## Your goal
Could you reproduce all of the following entries exactly?

[Saved entries]
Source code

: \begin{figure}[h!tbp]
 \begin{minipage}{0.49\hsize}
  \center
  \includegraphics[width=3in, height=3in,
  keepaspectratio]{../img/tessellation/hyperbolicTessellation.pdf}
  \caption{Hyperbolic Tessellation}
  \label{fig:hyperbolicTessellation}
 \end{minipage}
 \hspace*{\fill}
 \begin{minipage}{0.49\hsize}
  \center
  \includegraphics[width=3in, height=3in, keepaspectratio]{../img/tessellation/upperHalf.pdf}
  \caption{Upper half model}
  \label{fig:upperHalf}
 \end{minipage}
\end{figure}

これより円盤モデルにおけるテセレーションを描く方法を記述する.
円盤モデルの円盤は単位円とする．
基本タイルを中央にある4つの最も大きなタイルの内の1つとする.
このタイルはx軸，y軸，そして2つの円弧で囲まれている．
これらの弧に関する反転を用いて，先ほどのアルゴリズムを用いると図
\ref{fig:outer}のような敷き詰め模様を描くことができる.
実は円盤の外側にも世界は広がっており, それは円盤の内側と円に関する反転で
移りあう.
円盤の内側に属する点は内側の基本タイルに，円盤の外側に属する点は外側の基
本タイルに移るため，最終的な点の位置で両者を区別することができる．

## Exercise solution
Source code

: \begin{figure}[h!tbp]
 \begin{minipage}{0.49\hsize}
  \center
  \includegraphics[width=3in, height=3in,
  keepaspectratio]{../img/tessellation/hyperbolicTessellation.pdf}
  \caption{Hyperbolic Tessellation}
  \label{fig:hyperbolicTessellation}
 \end{minipage}
 \hspace*{\fill}
 \begin{minipage}{0.49\hsize}
  \center
  \includegraphics[width=3in, height=3in, keepaspectratio]{../img/tessellation/upperHalf.pdf}
  \caption{Upper half model}
  \label{fig:upperHalf}
 \end{minipage}
\end{figure}

これより円盤モデルにおけるテセレーションを描く方法を記述する.
円盤モデルの円盤は単位円とする．
基本タイルを中央にある4つの最も大きなタイルの内の1つとする.
このタイルはx軸，y軸，そして2つの円弧で囲まれている．
これらの弧に関する反転を用いて，先ほどのアルゴリズムを用いると図
\ref{fig:outer}のような敷き詰め模様を描くことができる.
実は円盤の外側にも世界は広がっており, それは円盤の内側と円に関する反転で
移りあう.
円盤の内側に属する点は内側の基本タイルに，円盤の外側に属する点は外側の基
本タイルに移るため，最終的な点の位置で両者を区別することができる．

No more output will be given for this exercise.